Assim Manuel Olímpio Meira, um pescador cearense mais
conhecido por Jacaré, começou seu diário de bordo. Em 1941, ele e mais três
jangadeiros - Mestre Jerônimo (Jerônimo André de Souza), Tatá (Raimundo Correia
Lima) e Manuel Preto (Manoel Pereira da Silva) - saíram do Ceará com destino ao
Rio de Janeiro - na época a capital da República - distante 1.500 milhas
náuticas (mais de 2.700 km), navegando na jangada “São Pedro”. Sem cartas, sem
bússolas e munidos apenas de seu conhecimento prático e coragem, foram
reivindicar junto ao Governo de Getúlio Vargas melhores condições da comunidade
de pescadores de sua região, tentando fazer com que sua profissão fosse
reconhecida, impedindo os pescadores de obter seus direitos trabalhistas. O
pescador Manuel não se conformava com o fato dos jangadeiros não serem donos das
próprias embarcações. Por esse motivo, viam-se obrigados a entregar metade do
resultado da pesca de cada dia aos proprietários das jangadas. A outra
metade tinha que ser dividida entre os quatro pescadores que tripulavam a
jangada. Reivindicavam que a divisão fosse feita na base de 1/5, ou que a
própria colônia possuísse suas jangadas para dar ou emprestar aos
pescadores.
Para levar ao presidente da República as reivindicações da sua
classe, Manuel – que liderava o grupo - esforçou-se para aprender a ler e
escrever. Ele procurou a professora dos meninos da colônia, Lyrisse Porto, e
pediu para alfabetizá-lo. Durante dois anos, ficavam além do horário das aulas
regulares a escola estudando. Nesse tempo também trabalhou para angariar
recursos financeiros e obter autorização para realizar a viagem.

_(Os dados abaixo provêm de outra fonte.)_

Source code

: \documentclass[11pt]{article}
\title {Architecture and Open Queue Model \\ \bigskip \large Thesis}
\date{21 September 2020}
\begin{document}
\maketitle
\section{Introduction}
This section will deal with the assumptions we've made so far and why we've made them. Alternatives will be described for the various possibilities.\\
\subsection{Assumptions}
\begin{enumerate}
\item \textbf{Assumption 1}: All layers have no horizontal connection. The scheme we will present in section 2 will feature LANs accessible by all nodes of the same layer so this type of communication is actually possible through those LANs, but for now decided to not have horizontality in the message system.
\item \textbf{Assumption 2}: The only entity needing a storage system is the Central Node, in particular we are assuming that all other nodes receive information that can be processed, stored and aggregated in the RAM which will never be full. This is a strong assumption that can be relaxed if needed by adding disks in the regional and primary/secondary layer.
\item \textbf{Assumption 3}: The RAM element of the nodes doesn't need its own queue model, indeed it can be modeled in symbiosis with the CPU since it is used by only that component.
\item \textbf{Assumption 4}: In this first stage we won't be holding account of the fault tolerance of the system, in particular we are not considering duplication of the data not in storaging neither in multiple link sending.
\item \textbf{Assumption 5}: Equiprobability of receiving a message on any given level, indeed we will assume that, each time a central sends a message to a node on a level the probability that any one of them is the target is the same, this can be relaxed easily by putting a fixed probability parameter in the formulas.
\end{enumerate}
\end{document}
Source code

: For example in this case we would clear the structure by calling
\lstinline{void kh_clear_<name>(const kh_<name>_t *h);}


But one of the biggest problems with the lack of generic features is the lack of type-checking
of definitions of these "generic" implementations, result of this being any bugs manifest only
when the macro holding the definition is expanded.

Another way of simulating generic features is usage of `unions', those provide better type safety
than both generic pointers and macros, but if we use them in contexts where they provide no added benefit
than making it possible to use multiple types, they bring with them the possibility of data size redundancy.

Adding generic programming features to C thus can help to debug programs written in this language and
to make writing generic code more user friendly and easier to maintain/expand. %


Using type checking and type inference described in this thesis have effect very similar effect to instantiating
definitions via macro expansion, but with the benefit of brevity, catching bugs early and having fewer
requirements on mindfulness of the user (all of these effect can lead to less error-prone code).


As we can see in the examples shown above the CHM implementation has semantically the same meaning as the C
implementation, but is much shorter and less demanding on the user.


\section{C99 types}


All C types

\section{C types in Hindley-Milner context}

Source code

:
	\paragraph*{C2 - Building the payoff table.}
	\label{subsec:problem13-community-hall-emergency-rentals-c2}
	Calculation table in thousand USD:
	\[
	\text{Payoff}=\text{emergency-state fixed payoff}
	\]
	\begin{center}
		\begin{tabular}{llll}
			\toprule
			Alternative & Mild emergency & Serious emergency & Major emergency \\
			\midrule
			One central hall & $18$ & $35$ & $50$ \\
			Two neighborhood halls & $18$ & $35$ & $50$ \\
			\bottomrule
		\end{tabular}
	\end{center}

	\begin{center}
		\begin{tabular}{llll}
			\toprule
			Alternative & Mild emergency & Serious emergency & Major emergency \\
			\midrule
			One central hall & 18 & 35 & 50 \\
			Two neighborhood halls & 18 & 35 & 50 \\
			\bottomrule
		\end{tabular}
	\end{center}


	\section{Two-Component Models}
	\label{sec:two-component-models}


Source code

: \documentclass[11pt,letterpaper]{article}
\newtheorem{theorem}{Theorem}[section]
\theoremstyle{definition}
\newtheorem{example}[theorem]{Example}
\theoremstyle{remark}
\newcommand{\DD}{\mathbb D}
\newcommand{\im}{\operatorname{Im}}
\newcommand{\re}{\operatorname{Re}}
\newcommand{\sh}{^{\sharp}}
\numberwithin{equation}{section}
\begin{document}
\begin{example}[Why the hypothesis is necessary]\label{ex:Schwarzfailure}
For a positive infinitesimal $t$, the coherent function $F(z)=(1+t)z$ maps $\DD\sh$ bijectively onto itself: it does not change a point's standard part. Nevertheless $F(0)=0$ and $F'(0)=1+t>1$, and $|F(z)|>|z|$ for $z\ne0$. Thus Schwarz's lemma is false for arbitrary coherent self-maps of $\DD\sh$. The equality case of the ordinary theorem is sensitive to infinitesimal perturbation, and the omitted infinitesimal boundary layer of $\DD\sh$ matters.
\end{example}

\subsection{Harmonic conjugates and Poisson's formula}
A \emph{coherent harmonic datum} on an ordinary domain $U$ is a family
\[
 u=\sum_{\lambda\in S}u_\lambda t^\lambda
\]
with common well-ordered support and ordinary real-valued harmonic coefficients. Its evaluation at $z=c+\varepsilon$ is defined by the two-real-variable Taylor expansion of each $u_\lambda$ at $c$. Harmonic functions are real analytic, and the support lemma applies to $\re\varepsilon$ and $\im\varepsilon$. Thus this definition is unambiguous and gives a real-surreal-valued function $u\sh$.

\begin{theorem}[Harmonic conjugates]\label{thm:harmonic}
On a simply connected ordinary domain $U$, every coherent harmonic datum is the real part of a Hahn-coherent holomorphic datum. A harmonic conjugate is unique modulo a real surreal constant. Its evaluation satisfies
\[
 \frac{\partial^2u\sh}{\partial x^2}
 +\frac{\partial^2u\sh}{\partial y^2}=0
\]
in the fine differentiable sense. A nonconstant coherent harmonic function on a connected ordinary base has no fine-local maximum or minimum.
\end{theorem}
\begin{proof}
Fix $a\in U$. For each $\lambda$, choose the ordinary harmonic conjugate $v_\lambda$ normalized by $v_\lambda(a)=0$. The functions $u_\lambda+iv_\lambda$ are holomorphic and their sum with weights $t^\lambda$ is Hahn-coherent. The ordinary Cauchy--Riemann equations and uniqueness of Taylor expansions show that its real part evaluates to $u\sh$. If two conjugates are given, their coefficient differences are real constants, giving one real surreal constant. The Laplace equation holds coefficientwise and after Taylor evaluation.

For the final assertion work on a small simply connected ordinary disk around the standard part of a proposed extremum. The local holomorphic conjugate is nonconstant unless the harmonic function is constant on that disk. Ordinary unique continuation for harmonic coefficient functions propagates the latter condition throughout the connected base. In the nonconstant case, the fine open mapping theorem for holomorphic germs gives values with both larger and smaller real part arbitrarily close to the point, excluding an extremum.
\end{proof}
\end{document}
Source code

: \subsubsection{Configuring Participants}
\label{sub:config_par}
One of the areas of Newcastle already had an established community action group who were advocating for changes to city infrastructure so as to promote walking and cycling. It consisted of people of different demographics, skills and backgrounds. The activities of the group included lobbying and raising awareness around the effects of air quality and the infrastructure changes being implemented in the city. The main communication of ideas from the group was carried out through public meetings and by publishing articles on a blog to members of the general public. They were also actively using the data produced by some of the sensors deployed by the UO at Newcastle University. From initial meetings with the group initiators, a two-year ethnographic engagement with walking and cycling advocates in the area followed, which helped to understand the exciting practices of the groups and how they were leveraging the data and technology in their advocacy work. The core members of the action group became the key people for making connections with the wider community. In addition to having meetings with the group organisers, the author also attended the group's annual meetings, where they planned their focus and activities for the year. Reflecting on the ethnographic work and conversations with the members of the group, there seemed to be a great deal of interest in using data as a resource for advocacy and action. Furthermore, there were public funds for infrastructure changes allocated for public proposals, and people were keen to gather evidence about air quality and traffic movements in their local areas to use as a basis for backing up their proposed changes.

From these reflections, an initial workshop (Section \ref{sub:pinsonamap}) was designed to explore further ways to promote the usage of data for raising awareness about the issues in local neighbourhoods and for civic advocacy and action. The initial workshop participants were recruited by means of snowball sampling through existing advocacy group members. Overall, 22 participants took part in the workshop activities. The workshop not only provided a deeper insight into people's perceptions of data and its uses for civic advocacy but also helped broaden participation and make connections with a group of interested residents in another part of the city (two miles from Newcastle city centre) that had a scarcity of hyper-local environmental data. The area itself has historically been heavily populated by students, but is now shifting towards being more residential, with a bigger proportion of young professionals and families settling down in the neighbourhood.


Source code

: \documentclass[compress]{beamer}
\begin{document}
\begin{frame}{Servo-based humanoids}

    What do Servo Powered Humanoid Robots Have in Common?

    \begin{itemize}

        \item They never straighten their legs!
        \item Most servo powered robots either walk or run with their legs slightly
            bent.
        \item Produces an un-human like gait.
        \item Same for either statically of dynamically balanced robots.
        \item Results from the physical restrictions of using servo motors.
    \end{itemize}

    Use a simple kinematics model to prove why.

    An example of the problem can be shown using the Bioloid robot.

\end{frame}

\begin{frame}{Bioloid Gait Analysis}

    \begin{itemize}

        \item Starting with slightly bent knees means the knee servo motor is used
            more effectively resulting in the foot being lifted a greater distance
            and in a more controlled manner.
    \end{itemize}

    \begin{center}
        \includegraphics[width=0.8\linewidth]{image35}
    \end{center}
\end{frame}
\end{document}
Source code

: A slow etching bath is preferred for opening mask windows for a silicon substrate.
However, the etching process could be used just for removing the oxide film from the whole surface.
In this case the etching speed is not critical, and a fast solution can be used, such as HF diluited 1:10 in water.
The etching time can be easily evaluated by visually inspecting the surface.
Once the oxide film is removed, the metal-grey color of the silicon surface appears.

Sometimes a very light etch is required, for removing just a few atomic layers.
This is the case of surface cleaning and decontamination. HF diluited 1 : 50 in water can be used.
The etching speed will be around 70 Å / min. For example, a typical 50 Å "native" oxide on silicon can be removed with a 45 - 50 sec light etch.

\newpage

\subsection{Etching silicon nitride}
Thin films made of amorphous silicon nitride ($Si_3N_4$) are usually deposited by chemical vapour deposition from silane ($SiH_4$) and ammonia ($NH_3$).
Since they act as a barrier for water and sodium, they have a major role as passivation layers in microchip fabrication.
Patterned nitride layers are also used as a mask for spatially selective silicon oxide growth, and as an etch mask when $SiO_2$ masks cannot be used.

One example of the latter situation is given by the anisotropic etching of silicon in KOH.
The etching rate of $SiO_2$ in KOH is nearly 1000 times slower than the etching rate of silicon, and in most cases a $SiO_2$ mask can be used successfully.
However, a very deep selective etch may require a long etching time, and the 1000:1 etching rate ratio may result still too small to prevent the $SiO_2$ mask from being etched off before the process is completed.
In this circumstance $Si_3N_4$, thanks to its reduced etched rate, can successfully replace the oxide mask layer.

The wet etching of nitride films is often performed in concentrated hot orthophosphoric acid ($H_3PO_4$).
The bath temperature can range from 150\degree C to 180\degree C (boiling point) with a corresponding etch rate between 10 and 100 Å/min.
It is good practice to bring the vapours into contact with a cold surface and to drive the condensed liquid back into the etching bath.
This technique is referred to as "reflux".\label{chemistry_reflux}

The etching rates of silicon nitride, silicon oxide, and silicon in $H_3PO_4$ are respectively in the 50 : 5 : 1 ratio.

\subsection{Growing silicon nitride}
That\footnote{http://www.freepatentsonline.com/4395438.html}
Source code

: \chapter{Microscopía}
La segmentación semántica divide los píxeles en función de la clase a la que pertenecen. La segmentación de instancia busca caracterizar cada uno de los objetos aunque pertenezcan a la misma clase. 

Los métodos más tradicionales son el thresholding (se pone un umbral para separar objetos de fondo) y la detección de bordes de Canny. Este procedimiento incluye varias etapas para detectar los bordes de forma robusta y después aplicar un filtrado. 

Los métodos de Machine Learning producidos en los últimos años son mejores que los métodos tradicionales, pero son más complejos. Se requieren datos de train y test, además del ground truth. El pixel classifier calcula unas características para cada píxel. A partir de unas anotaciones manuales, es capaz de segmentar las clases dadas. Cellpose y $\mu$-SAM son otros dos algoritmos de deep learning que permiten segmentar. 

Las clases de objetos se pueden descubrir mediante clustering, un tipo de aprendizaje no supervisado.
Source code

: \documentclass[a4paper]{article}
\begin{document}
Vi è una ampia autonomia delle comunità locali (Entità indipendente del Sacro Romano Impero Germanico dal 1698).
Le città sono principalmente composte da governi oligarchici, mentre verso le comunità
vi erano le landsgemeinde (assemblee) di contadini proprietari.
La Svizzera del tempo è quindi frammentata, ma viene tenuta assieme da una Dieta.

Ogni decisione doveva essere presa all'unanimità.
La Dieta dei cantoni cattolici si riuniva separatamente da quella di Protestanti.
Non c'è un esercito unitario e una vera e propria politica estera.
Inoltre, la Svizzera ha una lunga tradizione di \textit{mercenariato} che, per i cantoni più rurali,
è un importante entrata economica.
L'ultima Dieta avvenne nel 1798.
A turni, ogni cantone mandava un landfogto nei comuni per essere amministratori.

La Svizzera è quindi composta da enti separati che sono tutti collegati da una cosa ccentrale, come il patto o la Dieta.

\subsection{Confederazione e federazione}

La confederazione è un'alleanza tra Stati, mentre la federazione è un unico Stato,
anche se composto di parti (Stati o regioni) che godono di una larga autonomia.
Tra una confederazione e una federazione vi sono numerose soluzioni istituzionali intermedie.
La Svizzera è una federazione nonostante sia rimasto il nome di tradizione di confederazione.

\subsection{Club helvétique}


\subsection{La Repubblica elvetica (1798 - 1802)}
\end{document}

Jacaré nessa época presidia a colônia Z-1, que ficava na praia
de Iracema, em Fortaleza. Ali a então presidente da “Associação de São Pedro”,
entidade religiosa que prestava assistência às famílias dos pescadores,
empreendeu juntamente com Fernando Pinto, presidente do elegante “Jangada
Clube”, que também ficava em Iracema, uma campanha entre autoridades e membros
da sociedade local a fim de levantar fundos para a realização do sonho dos
pescadores. Ao final, havia dinheiro para a construção da jangada, para a compra
de víveres para abastecer os tripulantes e para assistir suas famílias enquanto
os pescadores estivessem fora. Eles navegaram por sessenta e um dias em
condições precárias, enfrentando tempestades, tubarões e calmarias, de Fortaleza
ao Rio de Janeiro.
A autorização para a realização da viagem custou a ser dada.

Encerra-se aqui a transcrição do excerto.